Je vois sa silhouette d'abord, puis elle toute entière et son visage. Elle me parle d'emblée, me tutoie. Elle me questionne, à la fois dans le but de savoir si je suis vraiment celle que je dis, et peut être aussi pour se souvenir. Elle ne semble pas très bien se rappeler, en particulier elle a oublié la date de naissance. C'est un long épisode entre nous de tâtonnements, d'hésitations et enfin au décours du nom de l'assistante sociale qui s'est occupé d'elle, enfin elle semble se souvenir. Elle me demande aussi ce que je suis devenue, me questionne au sujet de mes parents adoptifs, de ma vie, si je suis mariée, si j'ai des enfants.
Et elle va m'expliquer, sans que je le lui demande, comme elle peut, le pourquoi du geste de l'abandon, et la suite pour elle « très difficile pendant des années ». Le discours est confus, comme a du l'être sa situation de femme seule, enceinte, sans appui. « On » lui a conseillé d'aller accoucher dans une maison maternelle. Elles étaient 17 à attendre cet heureux événement dans le plus grand secret. Elle n'en a jamais parlé ni à ses parents, ni à ses frères et sours, ni aux enfants suivants. La conversation se délie petit à petit, et assez vite, elle me propose de venir « moi et mon amie » manger chez elle dans sa maison. Son mari est au courant. Pas une seule photo chez elle. Au fur et à mesure, les détails sur sa vie affluent. Elle parle beaucoup d'elle. Comme je dois repartir, elle me donne deux petites mandarines pour mon voyage. Ainsi se termine ma quête, si mal comprise par les gens qui ne se sentent pas concernés.
Au vu de la difficulté d'approche de cette femme qui années après années s'est enfermée dans le secret, je dois beaucoup à Lydia d'avoir trouvé les mots pour l'aborder, et d'avoir réussi à l'ouvrir à ma rencontre malgré de si nombreuses années de silence.
Je regrette l'anonymat de cet accouchement : -pour moi, car ce furent de longues années de recherches, -pour elle, ma mère de naissance, car elle se retrouve dans une impasse, -pour nous deux, car le secret est toujours là, nous laissant dans une relation illégale, et même inexistante. Au regard de la loi, cette femme n'a jamais accouché nulle part de moi, et sous ce même regard de loi, je suis née, comme l'indique mon acte de naissance, de mes parents adoptifs, dans une commune bien éloignée de ma véritable commune de naissance. -pour mes parents adoptifs, car nos relations ont été loin d'être simples, tronquées d'un élément essentiel dont ils étaient loin d'imaginer la portée.
J'accuse cet anonymat de l'accouchement sous X de laisser advenir des situations de mal être et d'incohérence et de les minimiser.

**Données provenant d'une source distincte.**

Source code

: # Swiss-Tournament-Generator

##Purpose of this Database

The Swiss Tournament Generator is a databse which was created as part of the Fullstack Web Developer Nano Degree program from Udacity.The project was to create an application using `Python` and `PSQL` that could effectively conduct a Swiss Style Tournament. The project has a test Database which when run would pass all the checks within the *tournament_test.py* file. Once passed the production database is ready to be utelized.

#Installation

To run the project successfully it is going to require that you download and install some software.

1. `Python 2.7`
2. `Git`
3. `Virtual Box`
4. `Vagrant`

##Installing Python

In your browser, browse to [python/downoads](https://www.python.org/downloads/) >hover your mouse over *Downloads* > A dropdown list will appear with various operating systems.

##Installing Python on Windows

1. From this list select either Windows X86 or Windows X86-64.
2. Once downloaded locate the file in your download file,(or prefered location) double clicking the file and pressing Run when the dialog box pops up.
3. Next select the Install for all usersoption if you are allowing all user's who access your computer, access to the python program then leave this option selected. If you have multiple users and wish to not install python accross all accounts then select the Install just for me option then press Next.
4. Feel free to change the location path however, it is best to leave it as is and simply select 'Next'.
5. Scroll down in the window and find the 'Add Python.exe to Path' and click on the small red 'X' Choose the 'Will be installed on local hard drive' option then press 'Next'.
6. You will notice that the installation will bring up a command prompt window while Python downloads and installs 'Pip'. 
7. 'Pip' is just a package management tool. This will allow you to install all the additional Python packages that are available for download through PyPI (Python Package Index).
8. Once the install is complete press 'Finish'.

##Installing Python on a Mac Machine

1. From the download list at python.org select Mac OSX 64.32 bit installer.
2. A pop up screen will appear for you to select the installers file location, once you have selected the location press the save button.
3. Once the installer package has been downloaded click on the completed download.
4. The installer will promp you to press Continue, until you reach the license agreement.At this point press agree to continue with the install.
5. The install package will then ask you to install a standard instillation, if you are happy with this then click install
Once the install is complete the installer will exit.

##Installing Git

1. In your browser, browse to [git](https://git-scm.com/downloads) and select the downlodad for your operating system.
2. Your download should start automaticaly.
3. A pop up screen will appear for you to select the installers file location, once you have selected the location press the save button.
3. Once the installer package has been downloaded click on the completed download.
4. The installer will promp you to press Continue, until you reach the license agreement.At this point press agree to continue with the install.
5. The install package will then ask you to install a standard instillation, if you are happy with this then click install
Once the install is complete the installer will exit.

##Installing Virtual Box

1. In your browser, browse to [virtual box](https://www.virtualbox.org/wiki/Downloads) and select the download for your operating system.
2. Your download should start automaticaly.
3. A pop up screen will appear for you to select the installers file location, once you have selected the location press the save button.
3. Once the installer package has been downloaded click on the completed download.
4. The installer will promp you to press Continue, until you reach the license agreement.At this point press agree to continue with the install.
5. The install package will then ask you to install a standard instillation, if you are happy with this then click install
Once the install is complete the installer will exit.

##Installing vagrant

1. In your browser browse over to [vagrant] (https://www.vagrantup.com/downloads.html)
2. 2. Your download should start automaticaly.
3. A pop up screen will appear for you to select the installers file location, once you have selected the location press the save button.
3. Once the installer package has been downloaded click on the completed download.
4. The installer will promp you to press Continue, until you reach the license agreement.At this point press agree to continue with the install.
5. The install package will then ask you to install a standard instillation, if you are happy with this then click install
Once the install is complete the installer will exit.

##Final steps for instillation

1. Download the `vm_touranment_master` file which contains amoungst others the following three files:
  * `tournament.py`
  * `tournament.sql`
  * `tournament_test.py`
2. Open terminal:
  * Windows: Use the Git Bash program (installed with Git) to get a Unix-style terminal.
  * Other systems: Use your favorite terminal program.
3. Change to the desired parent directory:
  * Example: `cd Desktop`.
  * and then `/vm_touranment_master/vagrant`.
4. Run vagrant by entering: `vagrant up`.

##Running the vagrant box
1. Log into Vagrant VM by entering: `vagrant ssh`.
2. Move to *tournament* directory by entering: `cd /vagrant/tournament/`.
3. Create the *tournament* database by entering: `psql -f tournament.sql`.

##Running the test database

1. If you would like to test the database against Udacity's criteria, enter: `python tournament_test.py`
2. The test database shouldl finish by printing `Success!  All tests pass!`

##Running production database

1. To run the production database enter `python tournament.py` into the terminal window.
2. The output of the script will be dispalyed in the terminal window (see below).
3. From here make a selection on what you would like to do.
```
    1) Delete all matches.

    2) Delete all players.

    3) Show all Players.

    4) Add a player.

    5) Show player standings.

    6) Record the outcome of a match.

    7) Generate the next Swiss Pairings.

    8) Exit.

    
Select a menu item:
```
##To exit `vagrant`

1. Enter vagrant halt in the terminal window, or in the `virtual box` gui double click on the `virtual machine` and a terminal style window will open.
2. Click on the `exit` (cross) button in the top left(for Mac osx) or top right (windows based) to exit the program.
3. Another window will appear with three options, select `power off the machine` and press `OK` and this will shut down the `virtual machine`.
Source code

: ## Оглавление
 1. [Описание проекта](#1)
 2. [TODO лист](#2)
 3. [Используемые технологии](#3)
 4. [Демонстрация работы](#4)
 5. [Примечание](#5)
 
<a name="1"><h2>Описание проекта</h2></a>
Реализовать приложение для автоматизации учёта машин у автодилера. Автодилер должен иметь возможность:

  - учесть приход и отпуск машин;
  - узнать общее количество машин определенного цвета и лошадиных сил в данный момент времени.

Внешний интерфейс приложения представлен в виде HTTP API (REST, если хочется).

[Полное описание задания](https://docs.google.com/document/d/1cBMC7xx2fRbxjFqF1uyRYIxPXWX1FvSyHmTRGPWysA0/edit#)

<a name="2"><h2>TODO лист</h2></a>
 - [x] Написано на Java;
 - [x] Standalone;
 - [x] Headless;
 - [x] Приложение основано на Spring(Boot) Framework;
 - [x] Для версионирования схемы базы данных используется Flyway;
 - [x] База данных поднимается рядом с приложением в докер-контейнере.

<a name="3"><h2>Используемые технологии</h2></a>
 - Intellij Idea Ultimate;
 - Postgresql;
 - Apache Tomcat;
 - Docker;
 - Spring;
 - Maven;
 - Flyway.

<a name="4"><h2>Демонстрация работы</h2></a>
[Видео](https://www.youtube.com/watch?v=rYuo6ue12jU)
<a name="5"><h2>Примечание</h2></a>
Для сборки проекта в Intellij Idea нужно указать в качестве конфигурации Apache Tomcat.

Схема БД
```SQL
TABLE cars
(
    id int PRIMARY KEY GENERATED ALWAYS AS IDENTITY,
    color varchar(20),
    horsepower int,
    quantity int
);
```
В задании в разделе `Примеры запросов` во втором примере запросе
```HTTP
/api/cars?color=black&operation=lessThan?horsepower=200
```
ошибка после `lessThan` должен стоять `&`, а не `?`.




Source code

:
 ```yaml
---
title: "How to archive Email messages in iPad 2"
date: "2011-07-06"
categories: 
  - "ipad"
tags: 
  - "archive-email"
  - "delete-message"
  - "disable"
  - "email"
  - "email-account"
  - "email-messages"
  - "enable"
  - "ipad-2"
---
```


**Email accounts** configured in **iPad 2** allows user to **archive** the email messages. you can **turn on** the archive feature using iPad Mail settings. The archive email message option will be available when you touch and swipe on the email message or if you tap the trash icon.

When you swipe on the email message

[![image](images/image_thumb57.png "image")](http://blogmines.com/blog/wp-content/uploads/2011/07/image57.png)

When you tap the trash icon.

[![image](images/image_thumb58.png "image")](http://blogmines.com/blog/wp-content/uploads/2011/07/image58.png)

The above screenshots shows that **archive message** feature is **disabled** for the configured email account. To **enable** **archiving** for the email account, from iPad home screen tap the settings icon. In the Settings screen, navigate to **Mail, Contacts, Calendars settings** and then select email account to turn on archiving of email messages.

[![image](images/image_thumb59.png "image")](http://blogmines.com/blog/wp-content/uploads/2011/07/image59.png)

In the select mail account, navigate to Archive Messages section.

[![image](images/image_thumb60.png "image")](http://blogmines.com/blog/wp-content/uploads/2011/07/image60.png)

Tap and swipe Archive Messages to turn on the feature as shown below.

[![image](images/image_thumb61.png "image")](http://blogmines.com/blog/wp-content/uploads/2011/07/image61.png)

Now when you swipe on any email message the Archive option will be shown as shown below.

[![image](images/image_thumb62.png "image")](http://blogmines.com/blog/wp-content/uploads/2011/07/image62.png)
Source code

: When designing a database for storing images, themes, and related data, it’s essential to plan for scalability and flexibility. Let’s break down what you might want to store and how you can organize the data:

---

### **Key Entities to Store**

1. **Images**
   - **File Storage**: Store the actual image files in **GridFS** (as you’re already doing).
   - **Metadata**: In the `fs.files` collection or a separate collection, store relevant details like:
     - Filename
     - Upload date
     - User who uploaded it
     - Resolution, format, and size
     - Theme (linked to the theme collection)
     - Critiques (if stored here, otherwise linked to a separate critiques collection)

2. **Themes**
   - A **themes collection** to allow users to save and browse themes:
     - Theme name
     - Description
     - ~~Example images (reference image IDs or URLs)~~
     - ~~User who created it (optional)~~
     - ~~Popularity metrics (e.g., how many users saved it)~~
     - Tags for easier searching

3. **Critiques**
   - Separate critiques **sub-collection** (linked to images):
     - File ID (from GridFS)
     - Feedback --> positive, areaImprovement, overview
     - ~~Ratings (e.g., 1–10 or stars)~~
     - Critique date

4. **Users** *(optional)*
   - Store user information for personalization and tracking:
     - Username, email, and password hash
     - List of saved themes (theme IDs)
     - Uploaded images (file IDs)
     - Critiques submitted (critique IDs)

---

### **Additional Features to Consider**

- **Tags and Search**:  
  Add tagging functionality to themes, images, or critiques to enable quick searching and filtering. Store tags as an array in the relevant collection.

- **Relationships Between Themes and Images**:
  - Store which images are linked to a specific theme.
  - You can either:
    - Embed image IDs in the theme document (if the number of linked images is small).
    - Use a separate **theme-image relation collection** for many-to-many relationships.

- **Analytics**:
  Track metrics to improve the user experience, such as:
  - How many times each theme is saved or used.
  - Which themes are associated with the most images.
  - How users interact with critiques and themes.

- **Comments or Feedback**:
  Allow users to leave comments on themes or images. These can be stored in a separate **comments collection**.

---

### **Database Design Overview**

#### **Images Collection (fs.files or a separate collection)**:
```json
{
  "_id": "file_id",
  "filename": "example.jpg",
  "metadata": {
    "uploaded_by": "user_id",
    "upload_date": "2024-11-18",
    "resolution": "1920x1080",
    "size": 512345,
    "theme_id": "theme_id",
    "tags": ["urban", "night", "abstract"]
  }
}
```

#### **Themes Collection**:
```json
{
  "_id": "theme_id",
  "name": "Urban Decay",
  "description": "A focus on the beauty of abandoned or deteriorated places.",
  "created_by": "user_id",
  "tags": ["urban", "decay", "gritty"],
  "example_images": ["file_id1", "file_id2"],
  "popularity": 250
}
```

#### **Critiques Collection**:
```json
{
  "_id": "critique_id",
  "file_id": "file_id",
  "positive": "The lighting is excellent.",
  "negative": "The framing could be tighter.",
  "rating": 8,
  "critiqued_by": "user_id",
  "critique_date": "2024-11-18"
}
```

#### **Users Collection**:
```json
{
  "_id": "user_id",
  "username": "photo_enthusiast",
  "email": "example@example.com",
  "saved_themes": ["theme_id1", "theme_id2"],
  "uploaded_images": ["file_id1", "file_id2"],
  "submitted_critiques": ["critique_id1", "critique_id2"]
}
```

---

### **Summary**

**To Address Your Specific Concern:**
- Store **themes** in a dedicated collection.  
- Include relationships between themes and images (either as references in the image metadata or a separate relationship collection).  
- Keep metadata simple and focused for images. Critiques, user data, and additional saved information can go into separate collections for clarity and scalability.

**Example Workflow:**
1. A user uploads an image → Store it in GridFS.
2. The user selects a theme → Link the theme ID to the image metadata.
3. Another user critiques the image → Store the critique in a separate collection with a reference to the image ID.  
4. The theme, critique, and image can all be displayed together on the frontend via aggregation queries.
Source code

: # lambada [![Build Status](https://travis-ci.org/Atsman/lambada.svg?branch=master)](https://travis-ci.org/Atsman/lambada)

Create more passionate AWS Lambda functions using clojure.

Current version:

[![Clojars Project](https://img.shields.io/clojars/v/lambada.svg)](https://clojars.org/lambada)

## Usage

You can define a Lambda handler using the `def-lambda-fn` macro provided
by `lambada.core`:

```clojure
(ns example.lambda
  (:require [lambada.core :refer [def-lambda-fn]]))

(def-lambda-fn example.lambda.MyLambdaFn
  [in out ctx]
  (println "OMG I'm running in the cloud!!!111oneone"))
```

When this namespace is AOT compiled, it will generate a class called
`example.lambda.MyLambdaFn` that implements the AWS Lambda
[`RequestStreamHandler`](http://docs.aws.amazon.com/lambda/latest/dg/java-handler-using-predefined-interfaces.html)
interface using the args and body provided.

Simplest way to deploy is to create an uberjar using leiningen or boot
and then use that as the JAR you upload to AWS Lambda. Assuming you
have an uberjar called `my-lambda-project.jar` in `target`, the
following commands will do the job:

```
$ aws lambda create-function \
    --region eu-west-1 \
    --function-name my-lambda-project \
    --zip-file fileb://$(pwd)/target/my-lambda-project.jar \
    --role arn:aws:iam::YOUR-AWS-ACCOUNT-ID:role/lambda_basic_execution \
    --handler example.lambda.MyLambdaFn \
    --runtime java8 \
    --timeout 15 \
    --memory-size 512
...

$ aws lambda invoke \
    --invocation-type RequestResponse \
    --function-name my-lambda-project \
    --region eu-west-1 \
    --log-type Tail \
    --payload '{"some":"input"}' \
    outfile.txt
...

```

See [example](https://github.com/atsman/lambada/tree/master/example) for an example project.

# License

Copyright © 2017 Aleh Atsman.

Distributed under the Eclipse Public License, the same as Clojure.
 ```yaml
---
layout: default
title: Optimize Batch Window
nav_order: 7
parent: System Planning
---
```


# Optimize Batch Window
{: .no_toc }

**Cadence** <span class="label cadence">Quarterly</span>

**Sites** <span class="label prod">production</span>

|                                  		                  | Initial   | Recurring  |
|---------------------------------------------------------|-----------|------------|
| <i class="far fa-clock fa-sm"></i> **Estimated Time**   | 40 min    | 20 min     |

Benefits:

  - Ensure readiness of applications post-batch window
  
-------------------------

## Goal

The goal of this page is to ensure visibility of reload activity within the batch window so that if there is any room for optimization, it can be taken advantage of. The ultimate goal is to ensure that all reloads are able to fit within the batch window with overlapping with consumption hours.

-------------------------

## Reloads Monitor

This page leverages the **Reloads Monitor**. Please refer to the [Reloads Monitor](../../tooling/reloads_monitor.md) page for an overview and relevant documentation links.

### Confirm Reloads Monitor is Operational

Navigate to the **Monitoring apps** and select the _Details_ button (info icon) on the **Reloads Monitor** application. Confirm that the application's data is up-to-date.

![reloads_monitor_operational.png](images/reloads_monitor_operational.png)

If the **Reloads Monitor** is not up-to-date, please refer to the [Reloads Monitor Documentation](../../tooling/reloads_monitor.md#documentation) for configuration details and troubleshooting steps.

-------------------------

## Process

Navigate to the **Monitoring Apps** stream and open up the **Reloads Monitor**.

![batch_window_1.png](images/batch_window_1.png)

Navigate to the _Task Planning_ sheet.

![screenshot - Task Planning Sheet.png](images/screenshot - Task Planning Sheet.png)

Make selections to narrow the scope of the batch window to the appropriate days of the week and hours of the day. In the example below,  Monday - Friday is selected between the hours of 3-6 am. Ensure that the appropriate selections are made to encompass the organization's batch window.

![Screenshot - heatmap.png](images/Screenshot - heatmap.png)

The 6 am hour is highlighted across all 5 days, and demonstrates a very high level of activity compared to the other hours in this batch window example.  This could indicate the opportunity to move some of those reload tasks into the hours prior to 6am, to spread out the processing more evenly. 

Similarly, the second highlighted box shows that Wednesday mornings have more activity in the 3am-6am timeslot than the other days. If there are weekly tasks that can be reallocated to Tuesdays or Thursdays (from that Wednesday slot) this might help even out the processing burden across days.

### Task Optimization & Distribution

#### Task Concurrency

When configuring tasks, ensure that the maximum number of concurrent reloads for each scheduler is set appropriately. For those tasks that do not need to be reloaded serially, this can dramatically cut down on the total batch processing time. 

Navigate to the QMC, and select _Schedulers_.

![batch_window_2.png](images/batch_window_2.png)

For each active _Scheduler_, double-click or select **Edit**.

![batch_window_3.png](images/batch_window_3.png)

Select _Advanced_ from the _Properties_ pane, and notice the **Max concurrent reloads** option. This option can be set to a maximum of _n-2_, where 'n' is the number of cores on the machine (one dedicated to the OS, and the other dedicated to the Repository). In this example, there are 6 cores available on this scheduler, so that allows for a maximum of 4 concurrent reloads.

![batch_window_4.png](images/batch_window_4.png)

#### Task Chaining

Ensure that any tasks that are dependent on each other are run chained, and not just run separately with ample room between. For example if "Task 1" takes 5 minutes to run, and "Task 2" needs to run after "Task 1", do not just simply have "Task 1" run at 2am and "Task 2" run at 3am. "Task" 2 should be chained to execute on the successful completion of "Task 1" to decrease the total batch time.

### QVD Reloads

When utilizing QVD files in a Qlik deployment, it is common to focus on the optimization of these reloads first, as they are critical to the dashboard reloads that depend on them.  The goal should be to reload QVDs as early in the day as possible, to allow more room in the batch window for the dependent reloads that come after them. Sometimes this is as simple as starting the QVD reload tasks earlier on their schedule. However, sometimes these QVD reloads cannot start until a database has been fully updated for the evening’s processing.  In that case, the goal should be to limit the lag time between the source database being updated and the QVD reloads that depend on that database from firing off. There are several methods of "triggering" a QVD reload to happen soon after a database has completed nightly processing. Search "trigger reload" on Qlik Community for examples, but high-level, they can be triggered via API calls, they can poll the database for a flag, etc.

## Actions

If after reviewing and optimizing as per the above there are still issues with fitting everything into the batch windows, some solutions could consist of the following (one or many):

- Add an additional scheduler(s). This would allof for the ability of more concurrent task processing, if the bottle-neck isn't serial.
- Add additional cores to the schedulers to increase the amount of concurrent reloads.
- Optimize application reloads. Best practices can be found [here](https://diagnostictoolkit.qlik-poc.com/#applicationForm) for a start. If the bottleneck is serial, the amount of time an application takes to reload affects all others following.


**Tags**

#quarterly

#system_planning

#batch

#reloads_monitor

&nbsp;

Je garde un souvenir amer de mon dossier DDASS passé au Blanco, de feuilles dont les « éléments identifiants » ont été soigneusement effacés avant d'arriver entre mes mains. J'entends encore les phrases culpabilisantes de gens mal informés : « Tu as été adoptée, c'est une chance / / Qu'est ce que cela change que tu sois née ici ou ailleurs ? / / Tu as été abandonnée, il faut accepter / / Bon, tu vas revoir ta mère, et puis ?/ / » Il y a aussi les moments difficiles passés à regarder des photos de naissance de personnes qui me les infligent sans comprendre à quel point cela m'est insupportable.
L'abandon et l'abandon dans l'anonymat sont deux évènements bien différents.
J'espère par mon témoignage contrer un peu l'incompréhension que suscitent ces recherches, et apporter une goutte d'eau au flux de résistance qui grossit face à l'accouchement sous X.